··· The data ···

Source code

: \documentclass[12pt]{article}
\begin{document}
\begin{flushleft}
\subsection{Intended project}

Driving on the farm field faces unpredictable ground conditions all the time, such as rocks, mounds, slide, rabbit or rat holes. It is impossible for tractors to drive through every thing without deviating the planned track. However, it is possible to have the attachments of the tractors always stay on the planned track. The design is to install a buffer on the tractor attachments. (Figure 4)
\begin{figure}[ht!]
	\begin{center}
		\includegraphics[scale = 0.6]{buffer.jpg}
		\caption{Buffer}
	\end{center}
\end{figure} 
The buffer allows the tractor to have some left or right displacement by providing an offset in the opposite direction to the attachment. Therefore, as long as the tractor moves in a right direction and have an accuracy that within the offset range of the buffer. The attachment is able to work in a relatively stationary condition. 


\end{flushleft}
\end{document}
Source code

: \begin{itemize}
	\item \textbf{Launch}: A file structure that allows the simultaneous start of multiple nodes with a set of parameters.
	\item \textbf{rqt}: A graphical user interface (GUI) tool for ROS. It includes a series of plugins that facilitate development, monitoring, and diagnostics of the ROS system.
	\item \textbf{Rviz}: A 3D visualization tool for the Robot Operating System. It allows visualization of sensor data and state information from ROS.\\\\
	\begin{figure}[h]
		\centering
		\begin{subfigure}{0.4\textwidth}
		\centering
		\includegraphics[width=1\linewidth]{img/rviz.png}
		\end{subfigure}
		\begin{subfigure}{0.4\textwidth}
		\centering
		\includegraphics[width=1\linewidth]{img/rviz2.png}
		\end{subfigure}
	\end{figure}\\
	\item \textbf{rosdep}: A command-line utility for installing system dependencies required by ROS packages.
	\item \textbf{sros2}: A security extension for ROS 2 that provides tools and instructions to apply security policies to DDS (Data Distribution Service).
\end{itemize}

···

=== What to produce ===
All of the data must be returned exactly.

=== The completed task ===
Source code

: \documentclass[12pt]{article}
\begin{document}
\begin{flushleft}
\subsection{Intended project}

Driving on the farm field faces unpredictable ground conditions all the time, such as rocks, mounds, slide, rabbit or rat holes. It is impossible for tractors to drive through every thing without deviating the planned track. However, it is possible to have the attachments of the tractors always stay on the planned track. The design is to install a buffer on the tractor attachments. (Figure 4)
\begin{figure}[ht!]
	\begin{center}
		\includegraphics[scale = 0.6]{buffer.jpg}
		\caption{Buffer}
	\end{center}
\end{figure} 
The buffer allows the tractor to have some left or right displacement by providing an offset in the opposite direction to the attachment. Therefore, as long as the tractor moves in a right direction and have an accuracy that within the offset range of the buffer. The attachment is able to work in a relatively stationary condition. 


\end{flushleft}
\end{document}
Source code

: \begin{itemize}
	\item \textbf{Launch}: A file structure that allows the simultaneous start of multiple nodes with a set of parameters.
	\item \textbf{rqt}: A graphical user interface (GUI) tool for ROS. It includes a series of plugins that facilitate development, monitoring, and diagnostics of the ROS system.
	\item \textbf{Rviz}: A 3D visualization tool for the Robot Operating System. It allows visualization of sensor data and state information from ROS.\\\\
	\begin{figure}[h]
		\centering
		\begin{subfigure}{0.4\textwidth}
		\centering
		\includegraphics[width=1\linewidth]{img/rviz.png}
		\end{subfigure}
		\begin{subfigure}{0.4\textwidth}
		\centering
		\includegraphics[width=1\linewidth]{img/rviz2.png}
		\end{subfigure}
	\end{figure}\\
	\item \textbf{rosdep}: A command-line utility for installing system dependencies required by ROS packages.
	\item \textbf{sros2}: A security extension for ROS 2 that provides tools and instructions to apply security policies to DDS (Data Distribution Service).
\end{itemize}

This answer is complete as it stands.